Local-regional similarity in drylands increases during multiyear periods and in response to extreme events

Authors: PETRIE, MATTHEW - New Mexico State University; Peters, Debra; BURRUSS, N. DYLAN - New Mexico State University; JI, WENJIE - New Mexico State University; SAVOY, HEATHER - New Mexico State University

Submitted to: Ecosphere
Publication Type: Peer Reviewed Journal
Publication Acceptance Date: 8/30/2019
Publication Date: 12/5/2019
Citation: Petrie, M., Peters, D.C., Burruss, N., Ji, W., Savoy, H. 2019. Local-regional similarity in drylands increases during multiyear periods and in response to extreme events. Ecosphere. 10(12):e02939. https://doi.org/10.1002/ecs2.2939.
DOI: https://doi.org/10.1002/ecs2.2939

Interpretive Summary: In the Chihuahuan Desert, multiyear wet and dry periods and extreme PPT pulses are the most influential climatic events for vegetation. Vegetation responses are most frequently studied locally, and regional responses are often unclear. We present an observational teleconnections approach to quantify correlation between PPT and vegetation responses (as Normalized Difference Vegetation Index, NDVI) at the Jornada ARS-LTER site (JRN; 550 km2 area) with the surrounding dryland region (from 0-500 km distance; 400,000 km2 study area) as a way to understand regional similarity to locally-observed patterns. We focused on fluctuating wet and dry years (average conditions), multi-year wet or dry periods of 3-4 years, and multiyear periods that contained one or more extreme PPT pulses. Results show that spatial heterogeneity in PPT and vegetation responses is reduced in both multiyear wet and dry periods, with the largest changes during multiyear wet periods. We conclude that site-based research during multiyear periods can be extended to larger regional responses.

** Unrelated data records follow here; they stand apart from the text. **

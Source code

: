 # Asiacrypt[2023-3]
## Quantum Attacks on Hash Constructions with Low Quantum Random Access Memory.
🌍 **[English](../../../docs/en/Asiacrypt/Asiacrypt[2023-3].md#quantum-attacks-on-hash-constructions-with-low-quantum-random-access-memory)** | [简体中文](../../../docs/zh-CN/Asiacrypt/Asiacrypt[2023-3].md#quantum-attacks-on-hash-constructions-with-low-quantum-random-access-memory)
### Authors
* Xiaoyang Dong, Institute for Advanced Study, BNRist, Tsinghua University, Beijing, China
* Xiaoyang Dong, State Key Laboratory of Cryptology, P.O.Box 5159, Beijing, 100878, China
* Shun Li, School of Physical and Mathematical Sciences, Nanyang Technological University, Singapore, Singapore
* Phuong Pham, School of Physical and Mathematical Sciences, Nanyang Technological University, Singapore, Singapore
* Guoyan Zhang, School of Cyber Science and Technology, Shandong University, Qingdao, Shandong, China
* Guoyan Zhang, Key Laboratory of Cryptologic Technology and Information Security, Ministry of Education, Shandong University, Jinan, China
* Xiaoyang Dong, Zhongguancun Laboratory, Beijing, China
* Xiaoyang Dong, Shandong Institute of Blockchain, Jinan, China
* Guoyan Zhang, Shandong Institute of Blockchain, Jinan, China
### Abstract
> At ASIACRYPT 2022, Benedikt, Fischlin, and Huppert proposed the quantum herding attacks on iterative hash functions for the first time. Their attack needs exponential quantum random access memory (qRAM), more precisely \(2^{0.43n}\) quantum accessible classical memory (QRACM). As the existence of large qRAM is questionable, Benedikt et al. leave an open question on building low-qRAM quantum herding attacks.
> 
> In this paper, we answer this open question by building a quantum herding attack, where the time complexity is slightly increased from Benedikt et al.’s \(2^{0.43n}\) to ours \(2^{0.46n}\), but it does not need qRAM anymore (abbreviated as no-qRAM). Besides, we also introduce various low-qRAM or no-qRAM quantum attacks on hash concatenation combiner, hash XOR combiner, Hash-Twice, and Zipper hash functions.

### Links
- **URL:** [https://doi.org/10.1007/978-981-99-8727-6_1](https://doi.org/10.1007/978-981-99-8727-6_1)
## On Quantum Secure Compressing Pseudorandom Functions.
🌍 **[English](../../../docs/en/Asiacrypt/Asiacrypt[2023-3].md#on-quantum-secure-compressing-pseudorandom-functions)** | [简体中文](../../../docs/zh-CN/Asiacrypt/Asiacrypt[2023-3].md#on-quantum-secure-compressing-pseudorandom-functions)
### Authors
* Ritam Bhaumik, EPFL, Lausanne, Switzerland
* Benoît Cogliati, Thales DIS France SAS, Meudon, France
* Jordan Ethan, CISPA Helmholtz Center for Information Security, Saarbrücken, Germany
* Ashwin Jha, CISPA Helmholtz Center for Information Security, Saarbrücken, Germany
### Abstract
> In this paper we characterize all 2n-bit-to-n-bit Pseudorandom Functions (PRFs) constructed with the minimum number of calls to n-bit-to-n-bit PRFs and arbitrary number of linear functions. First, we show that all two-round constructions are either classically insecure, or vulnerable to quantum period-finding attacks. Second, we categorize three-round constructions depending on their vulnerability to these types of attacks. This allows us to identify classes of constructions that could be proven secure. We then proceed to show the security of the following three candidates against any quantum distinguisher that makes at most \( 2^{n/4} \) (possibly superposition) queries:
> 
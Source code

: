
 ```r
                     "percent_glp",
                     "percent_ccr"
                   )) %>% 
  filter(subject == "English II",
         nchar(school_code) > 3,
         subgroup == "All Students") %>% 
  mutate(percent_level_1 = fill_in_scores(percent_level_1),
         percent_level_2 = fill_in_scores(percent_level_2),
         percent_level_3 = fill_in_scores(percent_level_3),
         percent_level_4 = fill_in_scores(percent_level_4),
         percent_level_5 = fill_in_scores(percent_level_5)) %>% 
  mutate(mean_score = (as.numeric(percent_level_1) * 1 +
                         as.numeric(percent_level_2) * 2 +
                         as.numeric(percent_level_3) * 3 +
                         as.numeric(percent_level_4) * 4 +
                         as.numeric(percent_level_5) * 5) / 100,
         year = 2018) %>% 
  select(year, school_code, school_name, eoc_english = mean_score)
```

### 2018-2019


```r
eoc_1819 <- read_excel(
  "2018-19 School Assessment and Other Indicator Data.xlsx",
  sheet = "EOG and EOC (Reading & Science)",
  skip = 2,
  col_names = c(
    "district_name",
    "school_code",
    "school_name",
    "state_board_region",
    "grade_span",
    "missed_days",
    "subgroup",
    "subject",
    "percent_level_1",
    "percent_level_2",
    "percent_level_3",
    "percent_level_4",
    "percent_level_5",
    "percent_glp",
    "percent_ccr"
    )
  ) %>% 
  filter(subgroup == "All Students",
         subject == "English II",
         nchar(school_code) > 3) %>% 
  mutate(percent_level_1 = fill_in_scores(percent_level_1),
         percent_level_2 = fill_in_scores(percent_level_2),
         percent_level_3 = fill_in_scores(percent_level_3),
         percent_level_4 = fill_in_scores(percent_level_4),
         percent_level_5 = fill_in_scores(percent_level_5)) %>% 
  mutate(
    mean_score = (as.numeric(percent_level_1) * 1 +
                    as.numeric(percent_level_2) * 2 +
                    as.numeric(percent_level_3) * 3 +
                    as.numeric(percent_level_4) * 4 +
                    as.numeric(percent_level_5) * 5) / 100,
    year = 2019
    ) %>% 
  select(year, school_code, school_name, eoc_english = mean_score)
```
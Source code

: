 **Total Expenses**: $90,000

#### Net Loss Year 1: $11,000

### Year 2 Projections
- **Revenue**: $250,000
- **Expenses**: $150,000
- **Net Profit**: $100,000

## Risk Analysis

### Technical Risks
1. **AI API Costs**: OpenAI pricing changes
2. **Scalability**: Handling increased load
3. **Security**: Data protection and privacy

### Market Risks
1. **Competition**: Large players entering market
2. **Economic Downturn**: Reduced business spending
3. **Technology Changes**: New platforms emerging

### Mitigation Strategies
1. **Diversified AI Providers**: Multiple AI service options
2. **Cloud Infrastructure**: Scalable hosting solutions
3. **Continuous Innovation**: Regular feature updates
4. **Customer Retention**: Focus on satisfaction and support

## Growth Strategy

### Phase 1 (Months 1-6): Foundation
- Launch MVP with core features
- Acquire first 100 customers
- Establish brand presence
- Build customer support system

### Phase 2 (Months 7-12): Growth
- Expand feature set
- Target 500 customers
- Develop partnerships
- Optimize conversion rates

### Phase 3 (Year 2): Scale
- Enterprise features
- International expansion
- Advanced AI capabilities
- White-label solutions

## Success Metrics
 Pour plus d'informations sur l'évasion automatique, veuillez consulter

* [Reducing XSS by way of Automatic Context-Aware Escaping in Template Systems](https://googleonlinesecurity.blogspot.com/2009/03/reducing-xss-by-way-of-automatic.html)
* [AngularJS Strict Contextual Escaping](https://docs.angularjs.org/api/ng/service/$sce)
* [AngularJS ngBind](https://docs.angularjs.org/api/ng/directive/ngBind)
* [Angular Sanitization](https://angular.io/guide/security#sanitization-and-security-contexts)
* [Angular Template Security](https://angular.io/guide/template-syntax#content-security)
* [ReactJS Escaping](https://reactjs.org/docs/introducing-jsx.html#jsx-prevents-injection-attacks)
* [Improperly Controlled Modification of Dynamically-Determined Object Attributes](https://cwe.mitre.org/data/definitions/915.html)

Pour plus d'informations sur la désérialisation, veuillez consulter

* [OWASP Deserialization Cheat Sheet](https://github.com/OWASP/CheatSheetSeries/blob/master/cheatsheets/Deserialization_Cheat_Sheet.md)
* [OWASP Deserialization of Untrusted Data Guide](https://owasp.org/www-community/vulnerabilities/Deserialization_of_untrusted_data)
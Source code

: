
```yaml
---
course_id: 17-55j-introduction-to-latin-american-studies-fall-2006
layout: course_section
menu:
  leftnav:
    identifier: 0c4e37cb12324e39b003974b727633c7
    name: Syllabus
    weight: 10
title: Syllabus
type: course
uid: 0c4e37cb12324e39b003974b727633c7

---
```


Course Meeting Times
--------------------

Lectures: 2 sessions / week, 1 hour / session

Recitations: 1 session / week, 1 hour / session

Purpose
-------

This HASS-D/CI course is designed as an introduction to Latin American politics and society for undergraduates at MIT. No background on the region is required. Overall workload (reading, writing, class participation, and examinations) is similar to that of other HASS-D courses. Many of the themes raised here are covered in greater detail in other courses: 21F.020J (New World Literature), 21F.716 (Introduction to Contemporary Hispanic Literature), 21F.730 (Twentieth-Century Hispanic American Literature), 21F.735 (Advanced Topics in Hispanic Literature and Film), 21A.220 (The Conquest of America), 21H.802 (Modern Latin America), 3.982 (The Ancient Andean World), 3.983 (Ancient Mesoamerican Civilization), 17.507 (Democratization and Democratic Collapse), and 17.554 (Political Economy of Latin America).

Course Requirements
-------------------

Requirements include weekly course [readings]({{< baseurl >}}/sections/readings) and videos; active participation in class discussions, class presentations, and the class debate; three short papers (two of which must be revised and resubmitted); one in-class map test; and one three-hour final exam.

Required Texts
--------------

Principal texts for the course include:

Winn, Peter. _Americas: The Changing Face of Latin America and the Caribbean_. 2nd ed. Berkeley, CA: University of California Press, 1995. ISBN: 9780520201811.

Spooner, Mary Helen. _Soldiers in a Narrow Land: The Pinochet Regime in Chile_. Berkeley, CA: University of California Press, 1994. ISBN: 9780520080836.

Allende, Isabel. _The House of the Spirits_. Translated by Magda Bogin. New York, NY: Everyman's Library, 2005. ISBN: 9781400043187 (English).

Technical Abstract: Climate change is predicted to impact ecosystems through altered precipitation (PPT) regimes. In the Chihuahuan Desert, multiyear wet and dry periods and extreme PPT pulses are the most influential climatic events for vegetation. Vegetation responses are most frequently studied locally, and regional responses are often unclear. We present an observational teleconnections approach to quantify correlation between PPT and vegetation responses (as Normalized Difference Vegetation Index, NDVI) at the Jornada ARS-LTER site (JRN; 550 km2 area) with the surrounding dryland region (from 0-500 km distance; 400,000 km2 study area) as a way to understand regional similarity to locally-observed patterns. We focused on fluctuating wet and dry years (average conditions), multi-year wet or dry periods of 3-4 years, and multiyear periods that contained one or more extreme PPT pulses. In all periods except those with extreme wet years, JRN PPT was highly correlated with regional PPT. Site-level correlations were with 10th - 90th percentiles in PPT at distances from 0-200 km, and from 25th - 75th percentiles from 0-500 km. In contrast, JRN NDVI was correlated with regional NDVI on average with lower percentiles than for PPT; from 10th - 65th percentiles from 0-200 km, and from 10th - 35th percentiles from 0-500 km. Local to regional NDVI correlations increased during multiyear periods to a maximum of 10th - 90th percentiles in a number of individual years. Thus, spatial heterogeneity in PPT and vegetation responses is reduced in both multiyear wet and dry periods, with the largest changes in climatic forcing and responses during multiyear wet periods. These events support greater landscape connectedness both locally and regionally, and greater correlation between local to regional PPT and vegetation response patterns. We conclude that site-based research during multiyear periods can be extended to larger regional responses, and illustrate the opportunity to enhance understanding of future PPT change through increased focus on multiyear periods.